Safe transition to MySQL 5.0: Mind the reserved words
I'm sure you always quote all your table and column identifiers as I do. And so do all of your co-workers. Even in that tiny little script that was only meant to be a short-time hack two years ago. Then of course this article doesn't apply to you. For sure.
The update from MySQL 4.1 to 5.0 is pretty straightforward. Of course you should study the list of changes and especially the notes on how to upgrade carefully. There are some incompatible changes noted in that documentation. The different handling of some JOINs is just one example. But to be honest, for most of the part upgrading from 4.1 to 5.0 is as easy as switching the binaries (which means only changing a symbolic link if your installation is properly set up), restarting the server and running mysql_fix_privilege_tables.
There is one pitfall however, not being noted prominently in the documentation. MySQL 5.0 gives us a lot of new functionality. This comes of course with new reserved words and functions in the SQL syntax, 81 to be exact, as I found out playing around with the GNU text utilities and the lex.h files from the MySQL source code distribution for 4.1 and 5.0 (that's where the strings for the reserved words and functions are defined):
ALGORITHM ASENSITIVE CALL CASCADED CHAIN COMPACT CONDITION CONNECTION CONTINUE CURSOR DECLARE DEFINER DETERMINISTIC EACH ELSEIF EXIT FETCH FOUND FRAC_SECOND GOTO INOUT INSENSITIVE INVOKER ITERATE LABEL LANGUAGE LEAVE LOOP MAX_USER_CONNECTIONS MERGE MIGRATE MODIFIES MUTEX NAME NAME_CONST ONE OUT PHASE READS RECOVER REDUNDANT RELEASE RESUME RETURN ROUTINE ROW_COUNT SCHEMA SCHEMAS SECURITY SENSITIVE SLEEP SPECIFIC SQL SQLEXCEPTION SQLSTATE SQLWARNING SQL_TSI_DAY SQL_TSI_FRAC_SECOND SQL_TSI_HOUR SQL_TSI_MINUTE SQL_TSI_MONTH SQL_TSI_QUARTER SQL_TSI_SECOND SQL_TSI_WEEK SQL_TSI_YEAR STDDEV_POP STDDEV_SAMP SUSPEND TEMPTABLE TIMESTAMPADD TIMESTAMPDIFF TRIGGER TRIGGERS UNDEFINED UNDO UNKNOWN VAR_POP VAR_SAMP VIEW WHILE XA
MySQL is quite forgiving about reserved words and function names used as identifiers (see Treatment of Reserved Words in MySQL): If you run your server without the IGNORE_SPACE SQL mode (and this is still the default in 5.0), function names aren't even treated as reserved words, as they can only be functions if they're directly followed by something enclosed in parentheses. Additionally MySQL knows that anything following a period in a qualified name (e.g. database.column) must be an identifier, so no quotes needed here. The query parser even treats some commonly used words (such as BIT, DATE, TIME or TEXT) specially and allows them unquoted in places where they can unambiguously be recognized as identifiers.

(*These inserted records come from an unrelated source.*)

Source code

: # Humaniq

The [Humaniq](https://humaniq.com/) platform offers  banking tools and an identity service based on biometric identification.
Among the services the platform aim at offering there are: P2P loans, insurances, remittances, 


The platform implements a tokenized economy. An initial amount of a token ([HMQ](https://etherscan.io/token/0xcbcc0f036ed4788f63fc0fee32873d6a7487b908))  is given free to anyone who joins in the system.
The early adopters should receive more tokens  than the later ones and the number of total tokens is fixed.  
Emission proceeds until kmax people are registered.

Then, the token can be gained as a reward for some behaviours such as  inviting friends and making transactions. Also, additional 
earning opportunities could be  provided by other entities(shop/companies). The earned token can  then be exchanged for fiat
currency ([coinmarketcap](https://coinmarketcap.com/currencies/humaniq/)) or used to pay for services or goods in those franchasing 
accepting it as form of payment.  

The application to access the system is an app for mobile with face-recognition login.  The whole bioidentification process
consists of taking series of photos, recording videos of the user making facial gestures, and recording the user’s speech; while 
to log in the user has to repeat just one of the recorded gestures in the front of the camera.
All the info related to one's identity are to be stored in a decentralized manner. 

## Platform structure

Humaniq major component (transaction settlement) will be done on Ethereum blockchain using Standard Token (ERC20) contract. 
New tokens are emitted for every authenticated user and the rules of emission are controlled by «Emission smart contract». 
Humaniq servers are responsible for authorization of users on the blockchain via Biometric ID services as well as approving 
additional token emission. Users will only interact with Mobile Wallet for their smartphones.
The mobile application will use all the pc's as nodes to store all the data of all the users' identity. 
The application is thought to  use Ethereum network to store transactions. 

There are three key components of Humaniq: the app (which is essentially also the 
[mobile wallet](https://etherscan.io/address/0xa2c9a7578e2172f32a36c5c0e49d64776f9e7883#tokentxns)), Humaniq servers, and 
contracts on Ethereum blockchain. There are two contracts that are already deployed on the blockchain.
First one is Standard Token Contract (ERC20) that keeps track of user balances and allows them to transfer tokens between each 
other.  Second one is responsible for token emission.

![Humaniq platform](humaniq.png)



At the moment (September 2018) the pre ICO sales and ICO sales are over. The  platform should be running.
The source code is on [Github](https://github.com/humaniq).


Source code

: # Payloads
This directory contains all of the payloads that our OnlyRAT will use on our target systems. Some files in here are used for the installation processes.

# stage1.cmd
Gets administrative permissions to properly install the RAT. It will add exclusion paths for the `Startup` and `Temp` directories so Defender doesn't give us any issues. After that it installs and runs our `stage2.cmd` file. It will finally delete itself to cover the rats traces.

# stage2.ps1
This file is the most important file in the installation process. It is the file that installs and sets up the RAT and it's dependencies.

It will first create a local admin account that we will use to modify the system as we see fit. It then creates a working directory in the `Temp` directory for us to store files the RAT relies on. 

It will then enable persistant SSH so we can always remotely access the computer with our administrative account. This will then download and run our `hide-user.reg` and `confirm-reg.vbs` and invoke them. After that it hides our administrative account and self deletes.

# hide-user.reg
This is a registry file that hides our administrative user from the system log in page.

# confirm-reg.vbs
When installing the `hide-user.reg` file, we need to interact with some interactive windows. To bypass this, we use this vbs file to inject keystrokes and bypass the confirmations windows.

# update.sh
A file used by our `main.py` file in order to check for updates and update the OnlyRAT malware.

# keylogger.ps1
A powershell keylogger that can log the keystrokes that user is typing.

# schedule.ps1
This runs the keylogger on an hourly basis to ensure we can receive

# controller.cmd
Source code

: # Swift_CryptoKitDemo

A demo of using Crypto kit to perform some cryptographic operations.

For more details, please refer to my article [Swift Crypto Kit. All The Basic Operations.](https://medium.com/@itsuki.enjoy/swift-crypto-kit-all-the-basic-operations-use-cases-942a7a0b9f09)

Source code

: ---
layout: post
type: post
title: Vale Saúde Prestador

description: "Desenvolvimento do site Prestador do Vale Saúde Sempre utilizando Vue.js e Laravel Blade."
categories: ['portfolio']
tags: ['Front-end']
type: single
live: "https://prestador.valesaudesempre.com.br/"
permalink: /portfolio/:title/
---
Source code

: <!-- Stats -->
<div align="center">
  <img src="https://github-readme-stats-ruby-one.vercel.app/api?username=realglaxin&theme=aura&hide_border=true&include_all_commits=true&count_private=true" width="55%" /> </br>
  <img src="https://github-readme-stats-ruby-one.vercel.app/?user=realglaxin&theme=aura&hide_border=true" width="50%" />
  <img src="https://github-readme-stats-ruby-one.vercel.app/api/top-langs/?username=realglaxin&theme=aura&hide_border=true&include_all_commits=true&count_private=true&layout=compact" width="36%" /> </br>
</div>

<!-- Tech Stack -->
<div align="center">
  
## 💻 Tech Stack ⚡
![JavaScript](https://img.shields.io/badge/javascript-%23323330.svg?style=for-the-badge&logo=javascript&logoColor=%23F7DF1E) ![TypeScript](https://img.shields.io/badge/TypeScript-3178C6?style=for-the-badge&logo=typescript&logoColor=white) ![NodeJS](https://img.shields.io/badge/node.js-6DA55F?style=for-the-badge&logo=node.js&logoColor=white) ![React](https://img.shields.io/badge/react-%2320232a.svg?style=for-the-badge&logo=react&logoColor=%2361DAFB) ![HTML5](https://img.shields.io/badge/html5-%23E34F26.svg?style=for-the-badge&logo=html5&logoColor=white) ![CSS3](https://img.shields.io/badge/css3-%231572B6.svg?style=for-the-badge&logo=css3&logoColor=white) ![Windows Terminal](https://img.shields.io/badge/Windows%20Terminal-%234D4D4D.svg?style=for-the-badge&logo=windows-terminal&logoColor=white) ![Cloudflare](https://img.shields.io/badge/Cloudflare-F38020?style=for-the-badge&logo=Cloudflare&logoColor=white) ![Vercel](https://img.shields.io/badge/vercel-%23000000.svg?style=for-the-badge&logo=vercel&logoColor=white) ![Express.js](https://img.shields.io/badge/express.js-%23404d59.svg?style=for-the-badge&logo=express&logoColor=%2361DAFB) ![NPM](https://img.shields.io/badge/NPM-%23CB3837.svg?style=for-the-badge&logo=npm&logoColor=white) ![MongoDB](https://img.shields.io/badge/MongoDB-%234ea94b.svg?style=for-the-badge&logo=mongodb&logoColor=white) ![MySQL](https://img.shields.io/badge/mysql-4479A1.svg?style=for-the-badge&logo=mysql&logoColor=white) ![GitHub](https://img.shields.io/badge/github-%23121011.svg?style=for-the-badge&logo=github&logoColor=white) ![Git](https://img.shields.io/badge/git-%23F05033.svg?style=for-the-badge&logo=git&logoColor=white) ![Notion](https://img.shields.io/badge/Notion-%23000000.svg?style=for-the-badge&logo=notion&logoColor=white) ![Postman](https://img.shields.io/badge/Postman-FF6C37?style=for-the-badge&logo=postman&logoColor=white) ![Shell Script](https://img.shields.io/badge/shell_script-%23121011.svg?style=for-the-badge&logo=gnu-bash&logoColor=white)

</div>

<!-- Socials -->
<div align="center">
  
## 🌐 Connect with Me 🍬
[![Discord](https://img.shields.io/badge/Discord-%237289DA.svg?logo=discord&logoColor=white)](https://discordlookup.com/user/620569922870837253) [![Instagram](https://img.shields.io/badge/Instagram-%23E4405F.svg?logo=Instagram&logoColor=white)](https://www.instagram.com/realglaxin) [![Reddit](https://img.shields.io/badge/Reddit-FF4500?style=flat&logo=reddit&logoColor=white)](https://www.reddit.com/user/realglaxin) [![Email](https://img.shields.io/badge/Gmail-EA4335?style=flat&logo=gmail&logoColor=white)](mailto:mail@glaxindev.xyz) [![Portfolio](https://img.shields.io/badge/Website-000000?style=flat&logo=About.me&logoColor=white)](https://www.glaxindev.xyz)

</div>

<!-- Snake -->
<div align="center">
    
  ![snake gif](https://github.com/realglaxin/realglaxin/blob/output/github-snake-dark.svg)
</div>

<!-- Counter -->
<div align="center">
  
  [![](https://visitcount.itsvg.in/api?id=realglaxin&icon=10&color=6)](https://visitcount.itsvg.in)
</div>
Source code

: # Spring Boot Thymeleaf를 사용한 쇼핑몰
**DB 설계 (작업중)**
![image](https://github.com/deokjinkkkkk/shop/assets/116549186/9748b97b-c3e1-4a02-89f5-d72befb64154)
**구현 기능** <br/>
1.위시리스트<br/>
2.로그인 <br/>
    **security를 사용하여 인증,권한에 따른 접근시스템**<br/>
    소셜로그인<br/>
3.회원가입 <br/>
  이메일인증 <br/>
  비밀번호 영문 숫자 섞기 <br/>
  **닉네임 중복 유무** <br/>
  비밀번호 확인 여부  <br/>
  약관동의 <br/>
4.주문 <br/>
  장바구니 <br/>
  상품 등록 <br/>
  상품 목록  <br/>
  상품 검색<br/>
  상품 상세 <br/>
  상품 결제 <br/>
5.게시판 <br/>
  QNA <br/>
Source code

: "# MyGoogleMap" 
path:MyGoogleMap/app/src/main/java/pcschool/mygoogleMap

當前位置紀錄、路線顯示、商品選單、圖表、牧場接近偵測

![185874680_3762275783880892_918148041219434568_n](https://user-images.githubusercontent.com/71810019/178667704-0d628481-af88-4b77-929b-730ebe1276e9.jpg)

This sounds pretty safe actually, but still, if you use any of the above strings as identifiers in one of your databases, you should at least be careful while upgrading. The following simple question by a data extraction tool to retrieve a pre-configured SQL query stored in the database itself worked in 4.1 but fails in 5.0 due to SQL being a new keyword:
SELECT sql FROM data_sources WHERE data_source_id = 1 ERROR 1064 (42000): You have an error in your SQL syntax; check the manual that corresponds to your MySQL server version for the right syntax to use near 'sql FROM data_sources WHERE data_source_id = 1' at line 1
The query should instead have been properly quoted to still work in 5.0 (What of course everybody does. Anyway. All the time. As we agreed on at the beginning of the article.):
SELECT `sql` FROM `data_sources` WHERE `data_source_id` = 1
A missing space could have a similar effect. What was accepted by the 4.1 parser without a hassle will be rejected by 5.0:
CREATE TABLE var_pop(i INT) ERROR 1064 (42000): You have an error in your SQL syntax; check the manual that corresponds to your MySQL server version for the right syntax to use near 'var_pop(i INT)' at line 1
Here the parentheses directly following the identifier var_pop irritate the parser as VAR_POP is a new function in 5.0 (the standard SQL alias for MySQL's VARIANCE function).
Therefore, despite the very straightforward upgrade path to 5.0, I'd recommend the following steps in a bigger production setup, just for safety:
- Study (of course) the list of changes and the notes on how to upgrade as pointed out above and on the download page.
- Read Treatment of Reserved Words in MySQL and this article and check for additional identifiers in your schemata and application code that possibly need to be quoted.
- Activate the general query log and look for anything that needs special attention (using
grep,sed,awkor simple Perl scripts, as the general query log grows pretty big in a very short amount of time on a busy server). - After all the issues found while working through the steps above have been fixed: Check your key applications separately in a 5.0 testing environment.
- In a master/slave environment, upgrade your slaves well before the master and direct as many of the read-only queries as possible to your new 5.0 slaves. This way you can get a good impression on how your applications work with 5.0 in production and still have a safe path back in case anything breaks (just direct the affected application back to the 4.1 master until fixed). That's actually what we did one month ago, just after the first release candidate was available.
- Finally upgrade your master from 4.1 to 5.0.
This procedure probably saved us from breaking any application while upgrading. Because, guess what... the first example above, the one with the sql identifier, was not just made up. It was in one of our own programs. Embarrassingly coded by... myself.